So what exactly is the SRS?
Queensland Teachers' Journal, Vol 127 No 5, 19 July 2024, page 14.
The needs-based funding system agreed to by the Commonwealth and state and territory governments uses a resource standard to determine how much money a school or school system needs to meet the needs of its students. That resource standard is called the schooling resource standard (SRS).
But more than a decade after it was agreed upon, governments have failed to deliver the full SRS to state schools, leaving 98 per cent of them resourced below it. In fact, governments have attempted to recast the SRS as an aspirational target, rather than the minimum funding it was established as.
The SRS is not an aspirational standard of school funding, nor is it a desirable level of funding that would give schools an ideal pool of resources. The SRS was designed as the minimum funding required if at least 80 per cent of a school’s students are to achieve learning outcomes above the national minimum standard.
What is the SRS?
The SRS funding mechanism was proposed by the 2011 Gonski Review as a transparent standard for funding all schools based on the needs of their students. Gonski designed the SRS as the minimum required funding per student to give every child, regardless of background, the opportunity to achieve their potential.
It is a base funding amount per student, supplemented by additional needs-based loadings targeted to address disadvantage.
The base amount is based on the SRS funding amounts, the result of analysis of funding levels in schools where at least 80 per cent of students achieved above the national minimum standard in NAPLAN for reading and numeracy for three years in a row. The SRS funding amounts are indexed annually to address any increases to wages and prices.
The SRS loadings provide additional funding for student priority cohorts and disadvantaged schools. A school’s SRS can include up to four student-based loadings and 2 school-based loadings. Loadings are calculated on the basis of how much extra funding is required to help students in the priority cohorts achieve their full potential.
The four student-based loadings are for:
- students with disability
- Aboriginal and Torres Strait Islanders
- socio-educational disadvantage
- low-English proficiency.
A student may attract funding under more than one loading.

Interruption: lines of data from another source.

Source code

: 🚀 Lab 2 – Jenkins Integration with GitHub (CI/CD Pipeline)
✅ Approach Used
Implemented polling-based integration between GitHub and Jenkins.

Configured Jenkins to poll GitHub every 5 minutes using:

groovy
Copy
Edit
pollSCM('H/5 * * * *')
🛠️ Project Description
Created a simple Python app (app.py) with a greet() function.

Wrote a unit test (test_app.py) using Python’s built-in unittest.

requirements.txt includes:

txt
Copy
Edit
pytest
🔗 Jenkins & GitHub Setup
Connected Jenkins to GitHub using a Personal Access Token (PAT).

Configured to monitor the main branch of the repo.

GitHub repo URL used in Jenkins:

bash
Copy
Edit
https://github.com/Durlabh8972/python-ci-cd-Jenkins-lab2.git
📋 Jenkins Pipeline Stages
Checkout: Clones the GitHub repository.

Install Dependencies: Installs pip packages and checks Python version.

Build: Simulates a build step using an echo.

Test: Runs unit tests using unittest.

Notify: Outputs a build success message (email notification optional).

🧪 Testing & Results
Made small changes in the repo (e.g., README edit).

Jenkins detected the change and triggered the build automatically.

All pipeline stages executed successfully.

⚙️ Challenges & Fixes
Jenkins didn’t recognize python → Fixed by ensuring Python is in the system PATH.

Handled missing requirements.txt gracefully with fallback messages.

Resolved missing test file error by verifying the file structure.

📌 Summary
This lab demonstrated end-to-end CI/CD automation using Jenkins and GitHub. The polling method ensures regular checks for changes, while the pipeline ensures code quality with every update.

The two school-based loadings are for:
- school size
- school location.
The department calculates the loadings for each school each year.
What went wrong?
In 2017, the Morrison government capped the Commonwealth share of state school funding to 20 per cent of the SRS. In 2018, all jurisdictions signed bilateral school funding agreements with the Commonwealth that required most states and territories to reach only 75 per cent of the SRS.

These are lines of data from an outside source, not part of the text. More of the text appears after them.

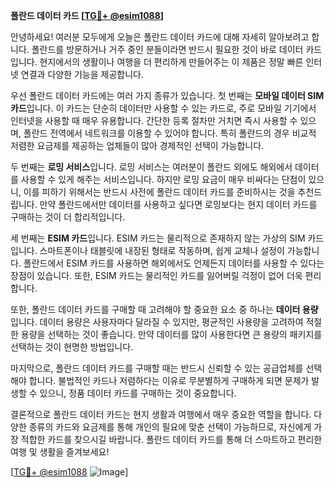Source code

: **폴란드 데이터 카드 [[TG💪+ @esim1088](https://t.me/s/esim1088)]**

안녕하세요! 여러분 모두에게 오늘은 폴란드 데이터 카드에 대해 자세히 알아보려고 합니다. 폴란드를 방문하거나 거주 중인 분들이라면 반드시 필요한 것이 바로 데이터 카드입니다. 현지에서의 생활이나 여행을 더 편리하게 만들어주는 이 제품은 정말 빠른 인터넷 연결과 다양한 기능을 제공합니다.

우선 폴란드 데이터 카드에는 여러 가지 종류가 있습니다. 첫 번째는 **모바일 데이터 SIM 카드**입니다. 이 카드는 단순히 데이터만 사용할 수 있는 카드로, 주로 모바일 기기에서 인터넷을 사용할 때 매우 유용합니다. 간단한 등록 절차만 거치면 즉시 사용할 수 있으며, 폴란드 전역에서 네트워크를 이용할 수 있어야 합니다. 특히 폴란드의 경우 비교적 저렴한 요금제를 제공하는 업체들이 많아 경제적인 선택이 가능합니다.

두 번째는 **로밍 서비스**입니다. 로밍 서비스는 여러분이 폴란드 외에도 해외에서 데이터를 사용할 수 있게 해주는 서비스입니다. 하지만 로밍 요금이 매우 비싸다는 단점이 있으니, 이를 피하기 위해서는 반드시 사전에 폴란드 데이터 카드를 준비하시는 것을 추천드립니다. 만약 폴란드에서만 데이터를 사용하고 싶다면 로밍보다는 현지 데이터 카드를 구매하는 것이 더 합리적입니다.

세 번째는 **ESIM 카드**입니다. ESIM 카드는 물리적으로 존재하지 않는 가상의 SIM 카드입니다. 스마트폰이나 태블릿에 내장된 형태로 작동하며, 쉽게 교체나 설정이 가능합니다. 폴란드에서 ESIM 카드를 사용하면 해외에서도 언제든지 데이터를 사용할 수 있다는 장점이 있습니다. 또한, ESIM 카드는 물리적인 카드를 잃어버릴 걱정이 없어 더욱 편리합니다.

또한, 폴란드 데이터 카드를 구매할 때 고려해야 할 중요한 요소 중 하나는 **데이터 용량**입니다. 데이터 용량은 사용자마다 달라질 수 있지만, 평균적인 사용량을 고려하여 적절한 용량을 선택하는 것이 좋습니다. 만약 데이터를 많이 사용한다면 큰 용량의 패키지를 선택하는 것이 현명한 방법입니다.

마지막으로, 폴란드 데이터 카드를 구매할 때는 반드시 신뢰할 수 있는 공급업체를 선택해야 합니다. 불법적인 카드나 저렴하다는 이유로 무분별하게 구매하게 되면 문제가 발생할 수 있으니, 정품 데이터 카드를 구매하는 것이 중요합니다.

결론적으로 폴란드 데이터 카드는 현지 생활과 여행에서 매우 중요한 역할을 합니다. 다양한 종류의 카드와 요금제를 통해 개인의 필요에 맞춘 선택이 가능하므로, 자신에게 가장 적합한 카드를 찾으시길 바랍니다. 폴란드 데이터 카드를 통해 더 스마트하고 편리한 여행 및 생활을 즐겨보세요!

[[TG💪+ @esim1088](https://t.me/s/esim1088) ![Image](https://i.postimg.cc/Y0z9fWf4/image.png)]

These actions limited state school funding to a maximum of 95 per cent of the SRS. That means that, on average, every state school student is missing out on around $2,000 of funding every year.
In 2023, state school students across Australia received at least $4.5 billion less than was required to meet the SRS minimum funding amount.
The bilateral funding agreements also allowed state and territory governments to include costs unrelated to schooling in their SRS contributions. These include capital depreciation, the cost of running regulatory bodies, such as teacher registration authorities, and in some cases school transport and early childhood education. This deprived state schools of another $2.1 billion a year.
All governments must work together to fix the funding shortfall. We need to see:
- new funding agreements guaranteeing that all state schools will reach at least 100 per cent of the SRS by 2028
- commitment to a minimum 25 per cent Commonwealth share of the SRS by 2028
- expenses unrelated to education provision, such as capital depreciation, not counted toward the funding share.